-- Opening Marker --

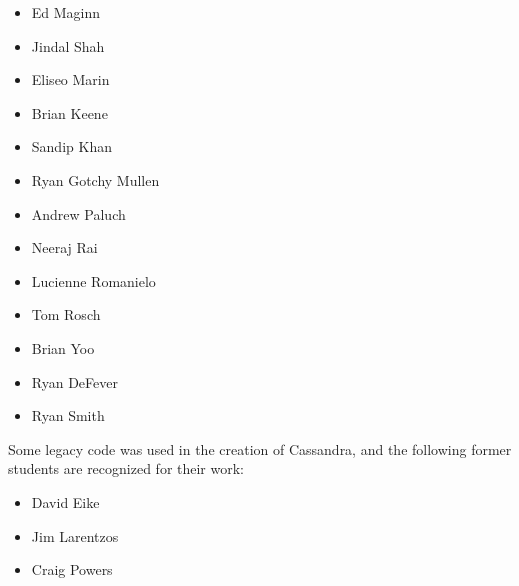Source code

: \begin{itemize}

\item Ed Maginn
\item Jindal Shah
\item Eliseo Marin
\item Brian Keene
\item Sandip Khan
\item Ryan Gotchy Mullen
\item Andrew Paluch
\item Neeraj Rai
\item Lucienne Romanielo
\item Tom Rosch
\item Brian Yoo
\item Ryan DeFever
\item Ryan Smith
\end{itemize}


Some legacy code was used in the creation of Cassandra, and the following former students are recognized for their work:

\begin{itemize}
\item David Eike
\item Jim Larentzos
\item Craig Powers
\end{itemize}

-- Closing Marker --

YOUR OBJECTIVE :: From the records above, return each line where "Ryan" occurs.

ANSWER SPACE ::
\item Ryan Gotchy Mullen
\item Ryan DeFever
\item Ryan Smith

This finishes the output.